Introduction
Attackers can bypass security constraints and potentially access or upload files to protected directories in Apache Tomcat when specific rewrite rules are in use. This vulnerability, tracked as CVE-2025-55752, affects a broad range of Tomcat versions and arises from a regression in the handling of rewritten URLs. The issue is particularly significant for organizations with custom rewrite configurations and those that have enabled HTTP PUT requests.
Apache Tomcat is a foundational component of the Java web ecosystem, powering a substantial portion of enterprise and cloud applications worldwide. Its widespread use means vulnerabilities can have far-reaching impact across industries and critical infrastructure.
Technical Information
CVE-2025-55752 is a relative path traversal vulnerability in Apache Tomcat's RewriteValve. The root cause is a regression introduced by the fix for bug 60013, which changed the processing order so that rewritten URLs are normalized before decoding. This allows an attacker to craft request URIs that, when processed by certain rewrite rules (such as those rewriting query parameters into the path), can bypass Tomcat's security constraints designed to protect directories like /WEB-INF/ and /META-INF/.
The vulnerability is only exploitable in configurations where rewrite rules manipulate the URI in a way that interacts with path traversal sequences. For example, a rewrite rule that rewrites a query parameter into the path could be abused with a request like /foo?bar=../WEB-INF/web.xml, which after rewriting and normalization could allow access to protected files if the decoding step reveals traversal sequences that were not caught by security checks.
If HTTP PUT requests are enabled (which is not the default), an attacker could exploit this path traversal to upload malicious files to sensitive locations, potentially achieving remote code execution. This escalation requires both a vulnerable rewrite configuration and PUT support on the DefaultServlet.
The vulnerability is classified under CWE-23 (Relative Path Traversal). The specific technical flaw is the normalization-before-decoding order, which creates a window where encoded traversal sequences can evade intended security checks.
Affected Systems and Versions
- Apache Tomcat 11.0.0-M1 through 11.0.10
- Apache Tomcat 10.1.0-M1 through 10.1.44
- Apache Tomcat 9.0.0.M11 through 9.0.108
- Apache Tomcat 8.5.6 through 8.5.100 (EOL as of March 31, 2024)

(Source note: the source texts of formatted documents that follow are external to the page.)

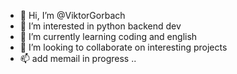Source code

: - 👋 Hi, I’m @ViktorGorbach
- 👀 I’m interested in python backend dev
- 🌱 I’m currently learning coding and english  
- 💞️ I’m looking to collaborate on interesting projects
- 📫 add memail in progress ..

<!---
ViktorGorbach/ViktorGorbach is a ✨ special ✨ repository because its `README.md` (this file) appears on your GitHub profile.
You can click the Preview link to take a look at your changes.
--->
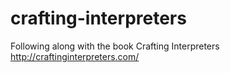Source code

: # crafting-interpreters
Following along with the book Crafting Interpreters http://craftinginterpreters.com/
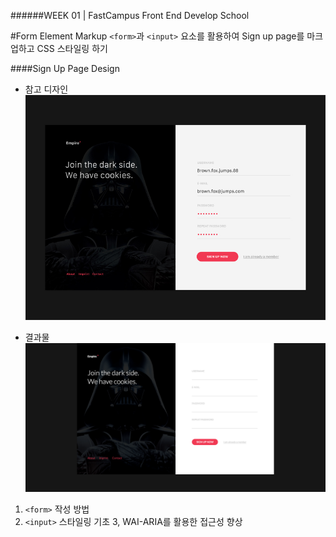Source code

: ######WEEK 01 | FastCampus Front End Develop School

#Form Element Markup
`<form>`과 `<input>` 요소를 활용하여 Sign up page를 마크업하고 CSS 스타일링 하기



####Sign Up Page Design

- 참고 디자인
![참고디자인](https://github.com/jiseung-roh/FastCampus-Front-End-Development/blob/master/Project/03-form/etc/form-fields-reference-5.jpg)

- 결과물
![결과물](https://github.com/jiseung-roh/FastCampus-Front-End-Development/blob/master/Project/03-form/etc/result.png)

1. `<form>` 작성 방법
2. `<input>` 스타일링 기초
3, WAI-ARIA를 활용한 접근성 향상

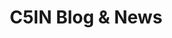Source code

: ---
layout: collection_listing
title: C5IN Blog & News
description: "Stay updated with the latest news, articles, and insights from C5IN and the world of cloud computing in Cameroon."
collection_name: posts # This tells the layout which collection to iterate over
---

Vulnerable configurations include those with custom rewrite rules that rewrite query parameters into the URL path or otherwise manipulate the URI in a way that could introduce traversal sequences. Exploitation risk increases if HTTP PUT requests are enabled on the DefaultServlet.
Vendor Security History
Apache Tomcat has a history of vulnerabilities related to URL rewriting and path traversal, including regressions from previous fixes (such as bug 60013). The project maintains active security advisories and typically releases patches promptly. However, the complexity of supporting multiple major versions and diverse deployment configurations can result in occasional regressions and delayed remediation for some users.